Every line that includes the word "hooks" needs to be copied from the listing.
------------
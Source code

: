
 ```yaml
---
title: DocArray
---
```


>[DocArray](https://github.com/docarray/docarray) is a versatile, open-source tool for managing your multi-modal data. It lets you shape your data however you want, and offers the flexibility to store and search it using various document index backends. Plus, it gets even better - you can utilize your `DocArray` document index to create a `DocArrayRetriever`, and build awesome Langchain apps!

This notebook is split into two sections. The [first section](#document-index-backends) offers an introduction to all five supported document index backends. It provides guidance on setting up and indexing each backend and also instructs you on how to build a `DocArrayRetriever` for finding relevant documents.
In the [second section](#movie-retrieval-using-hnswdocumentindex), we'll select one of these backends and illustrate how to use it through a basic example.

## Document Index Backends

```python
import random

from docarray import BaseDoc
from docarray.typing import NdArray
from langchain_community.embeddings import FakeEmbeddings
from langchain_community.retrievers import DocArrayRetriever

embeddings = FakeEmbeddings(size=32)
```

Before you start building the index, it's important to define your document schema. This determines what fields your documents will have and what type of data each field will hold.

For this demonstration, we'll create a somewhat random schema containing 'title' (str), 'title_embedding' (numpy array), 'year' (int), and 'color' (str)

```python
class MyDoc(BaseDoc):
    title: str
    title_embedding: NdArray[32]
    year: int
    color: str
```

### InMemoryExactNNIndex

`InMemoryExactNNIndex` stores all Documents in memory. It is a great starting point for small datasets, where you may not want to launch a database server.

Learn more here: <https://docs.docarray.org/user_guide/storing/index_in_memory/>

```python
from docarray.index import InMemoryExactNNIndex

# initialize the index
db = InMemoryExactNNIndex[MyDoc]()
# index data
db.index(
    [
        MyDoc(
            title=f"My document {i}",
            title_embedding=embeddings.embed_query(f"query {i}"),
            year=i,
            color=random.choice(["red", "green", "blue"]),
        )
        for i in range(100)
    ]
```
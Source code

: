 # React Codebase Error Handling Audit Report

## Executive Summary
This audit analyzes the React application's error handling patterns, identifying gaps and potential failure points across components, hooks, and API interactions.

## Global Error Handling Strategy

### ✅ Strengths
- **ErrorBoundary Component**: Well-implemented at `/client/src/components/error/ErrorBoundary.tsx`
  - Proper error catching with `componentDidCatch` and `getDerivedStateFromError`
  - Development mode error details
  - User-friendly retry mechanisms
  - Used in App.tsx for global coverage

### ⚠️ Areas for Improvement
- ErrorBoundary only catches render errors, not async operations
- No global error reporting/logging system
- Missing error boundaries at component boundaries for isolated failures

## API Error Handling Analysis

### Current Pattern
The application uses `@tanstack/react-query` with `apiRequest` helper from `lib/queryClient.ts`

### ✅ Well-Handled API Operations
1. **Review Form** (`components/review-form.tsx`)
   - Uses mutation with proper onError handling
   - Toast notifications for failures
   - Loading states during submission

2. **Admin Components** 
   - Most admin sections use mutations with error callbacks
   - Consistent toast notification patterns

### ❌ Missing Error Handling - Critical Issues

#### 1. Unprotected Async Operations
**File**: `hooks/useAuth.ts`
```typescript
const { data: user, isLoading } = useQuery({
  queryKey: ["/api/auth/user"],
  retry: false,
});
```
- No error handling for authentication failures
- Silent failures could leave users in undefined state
------------
**Result for this exercise**:
This audit analyzes the React application's error handling patterns, identifying gaps and potential failure points across components, hooks, and API interactions.
**File**: `hooks/useAuth.ts`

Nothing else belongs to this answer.